Excel Hints

Page 1 of 2 1 2 LastLast
Results 1 to 20 of 21

Thread: SUMPRODUCT Step By Step - Part 1

  1. #1
    Distinguished Lord of VBAX VBAX Grand Master xld's Avatar
    Joined
    Apr 2005
    Posts
    24,101
    Location

    SUMPRODUCT Step By Step - Part 1

    SUMPRODUCT Basics

    Overview

    In its native form, SUMPRODUCT is used to multiply each element of 2 or more arrays and sum the individual products. As an example, suppose that we have the following table

         A      B
    1    1      4
    2    2      5
    3    3      6
    We can use

    =SUMPRODUCT(A1:A3,B1:B3)

    which returns 32. This is calculated as 1*4+2*5+3*6.

    This can be extended to more arrays, but with either 2 or more arrays, it is relatively simple in this form. One thing to take note of at the time is that although it SUMs and it PRODUCTs, there is not a * or a + in sight, these operations are intrinsic to SUMPRODUCT. But ... notice the comma, separating the array to be multiplied (semi-colon for our continental colleagues). Remember this detail, it will be touched on again later.

    SUMPRODUCT Is SUMIF

    Simple so far, but SUMPRODUCT can be 'tricked' into being a conditional function, like SUMIF, but more like SUMIF on steroids.
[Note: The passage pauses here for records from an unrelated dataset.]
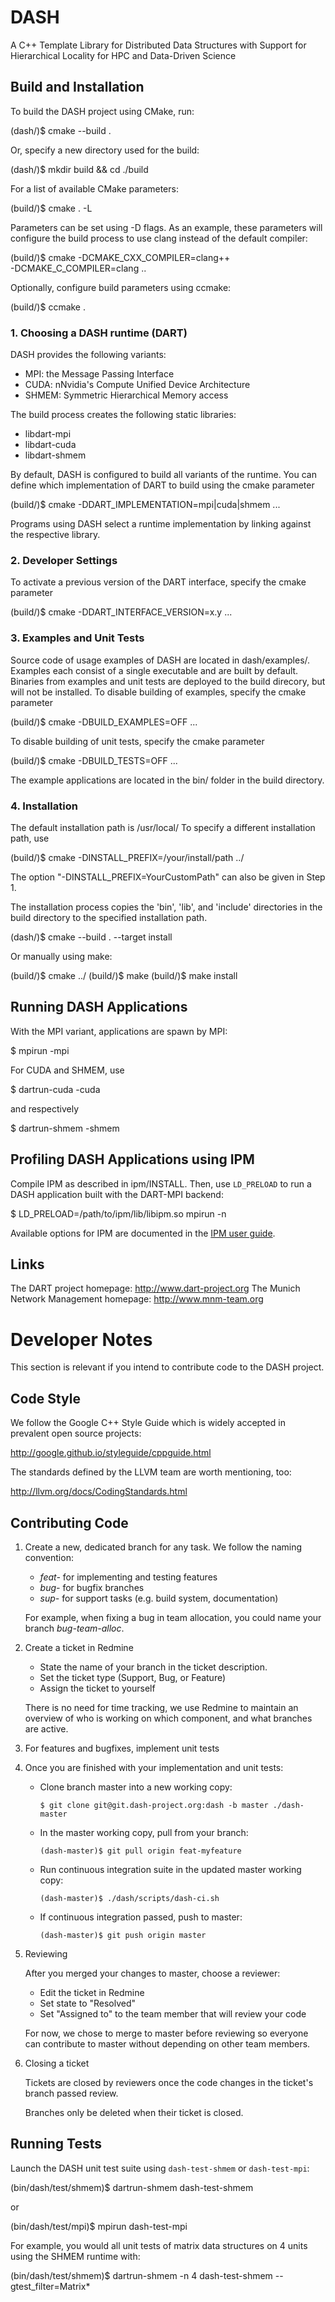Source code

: DASH
====

A C++ Template Library for Distributed Data Structures with Support
for Hierarchical Locality for HPC and Data-Driven Science

Build and Installation
----------------------

To build the DASH project using CMake, run:

  (dash/)$ cmake --build .

Or, specify a new directory used for the build:

  (dash/)$ mkdir build && cd ./build

For a list of available CMake parameters:

  (build/)$ cmake . -L

Parameters can be set using -D flags. As an example, these parameters
will configure the build process to use clang instead of the default
compiler:

  (build/)$ cmake -DCMAKE_CXX_COMPILER=clang++ \
                       -DCMAKE_C_COMPILER=clang ..

Optionally, configure build parameters using ccmake:

  (build/)$ ccmake .

### 1. Choosing a DASH runtime (DART)

DASH provides the following variants:

  - MPI: the Message Passing Interface
  - CUDA: nNvidia's Compute Unified Device Architecture
  - SHMEM: Symmetric Hierarchical Memory access

The build process creates the following static libraries:

  - libdart-mpi
  - libdart-cuda
  - libdart-shmem

By default, DASH is configured to build all variants of the runtime.
You can define which implementation of DART to build using the cmake
parameter

  (build/)$ cmake -DDART_IMPLEMENTATION=mpi|cuda|shmem ...

Programs using DASH select a runtime implementation by linking against the
respective library.

### 2. Developer Settings

To activate a previous version of the DART interface, specify the
cmake parameter

  (build/)$ cmake -DDART_INTERFACE_VERSION=x.y ...

### 3. Examples and Unit Tests

Source code of usage examples of DASH are located in dash/examples/.
Examples each consist of a single executable and are built by default.
Binaries from examples and unit tests are deployed to the build direcory,
but will not be installed.
To disable building of examples, specify the cmake parameter

  (build/)$ cmake -DBUILD_EXAMPLES=OFF ...

To disable building of unit tests, specify the cmake parameter

  (build/)$ cmake -DBUILD_TESTS=OFF ...

The example applications are located in the bin/ folder in the build
directory.

### 4. Installation

The default installation path is /usr/local/
To specify a different installation path, use

  (build/)$ cmake -DINSTALL_PREFIX=/your/install/path ../

The option "-DINSTALL_PREFIX=YourCustomPath" can also be given in Step 1.

The installation process copies the 'bin', 'lib', and 'include' directories
in the build directory to the specified installation path.

  (dash/)$ cmake --build . --target install

Or manually using make:

  (build/)$ cmake <build options> ../
  (build/)$ make
  (build/)$ make install

Running DASH Applications
-------------------------

With the MPI variant, applications are spawn by MPI:

  $ mpirun <app>-mpi

For CUDA and SHMEM, use

  $ dartrun-cuda <app>-cuda

and respectively

  $ dartrun-shmem <app>-shmem

Profiling DASH Applications using IPM
-------------------------------------

Compile IPM as described in ipm/INSTALL. Then, use `LD_PRELOAD` to run a
DASH application built with the DART-MPI backend:

  $ LD_PRELOAD=/path/to/ipm/lib/libipm.so mpirun -n <nproc> <DASH executable>

Available options for IPM are documented in the
[IPM user guide](http://ipm-hpc.org/docs/user.php).

Links
-----

The DART project homepage: http://www.dart-project.org
The Munich Network Management homepage: http://www.mnm-team.org

Developer Notes
===============

This section is relevant if you intend to contribute code to the DASH project.

Code Style
----------

We follow the Google C++ Style Guide which is widely accepted in prevalent
open source projects:

http://google.github.io/styleguide/cppguide.html

The standards defined by the LLVM team are worth mentioning, too:

http://llvm.org/docs/CodingStandards.html

Contributing Code
-----------------

1. Create a new, dedicated branch for any task. We follow the naming
   convention:

    - *feat-<shortname>* for implementing and testing features
    - *bug-<shortname>* for bugfix branches
    - *sup-<shortname>* for support tasks (e.g. build system, documentation)

   For example, when fixing a bug in team allocation, you could name your
   branch *bug-team-alloc*.

2. Create a ticket in Redmine

    - State the name of your branch in the ticket description.
    - Set the ticket type (Support, Bug, or Feature)
    - Assign the ticket to yourself

   There is no need for time tracking, we use Redmine to maintain an overview
   of who is working on which component, and what branches are active.

3. For features and bugfixes, implement unit tests

4. Once you are finished with your implementation and unit tests:

    - Clone branch master into a new working copy:

          $ git clone git@git.dash-project.org:dash -b master ./dash-master

    - In the master working copy, pull from your branch:

          (dash-master)$ git pull origin feat-myfeature

    - Run continuous integration suite in the updated master working copy:

          (dash-master)$ ./dash/scripts/dash-ci.sh

    - If continuous integration passed, push to master:

          (dash-master)$ git push origin master

5. Reviewing

   After you merged your changes to master, choose a reviewer:

    - Edit the ticket in Redmine
    - Set state to "Resolved"
    - Set "Assigned to" to the team member that will review your code

   For now, we chose to merge to master before reviewing so everyone can
   contribute to master without depending on other team members.

6. Closing a ticket

   Tickets are closed by reviewers once the code changes in the ticket's
   branch passed review.

   Branches only be deleted when their ticket is closed.


Running Tests
-------------

Launch the DASH unit test suite using <code>dash-test-shmem</code> or
<code>dash-test-mpi</code>:

  (bin/dash/test/shmem)$ dartrun-shmem <dartrun options> dash-test-shmem <gtest options>

or

  (bin/dash/test/mpi)$ mpirun <MPI options> dash-test-mpi <gtest options>

For example, you would all unit tests of matrix data structures on 4 units
using the SHMEM runtime with:

  (bin/dash/test/shmem)$ dartrun-shmem -n 4 dash-test-shmem --gtest_filter=Matrix*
This is what we will in cover more detail in the following discussions.

    Let us assume we have some data in A2:A20. We'll start by considering a simple conditional test, such as

    =IF(A2="test",1,0)

    We could add this formula to B2, copy down as far as B20, then simply sum B2:B20. This would count how many items in A2:A20 are equal to "test". Of course, we could do a simple COUNTIF(A2:A20,"test"), but we will ignore this as we will get much smarter over the course of the discussions.

    If we enter =A2:A20="test" in B2, we get #VALUE!. But, and just trust me on this for now, we will actually have an array of TRUE/FALSE values in B2, we just don't see them. (If we array-entered this formula, we would get either TRUE or FALSE, depending on whether A2 was "test" or not - if this means nothing to you, do not worry about it for now).

    Now extend this to evaluate that array with SUMPRODUCT, that is

    =SUMPRODUCT(A2:A20="test"),

    and we get 0, even if there are some values of "test" within the range A2:A20. So SUMPRODUCT doesn't help then? Well yes it can, but we have to do a bit more work yet.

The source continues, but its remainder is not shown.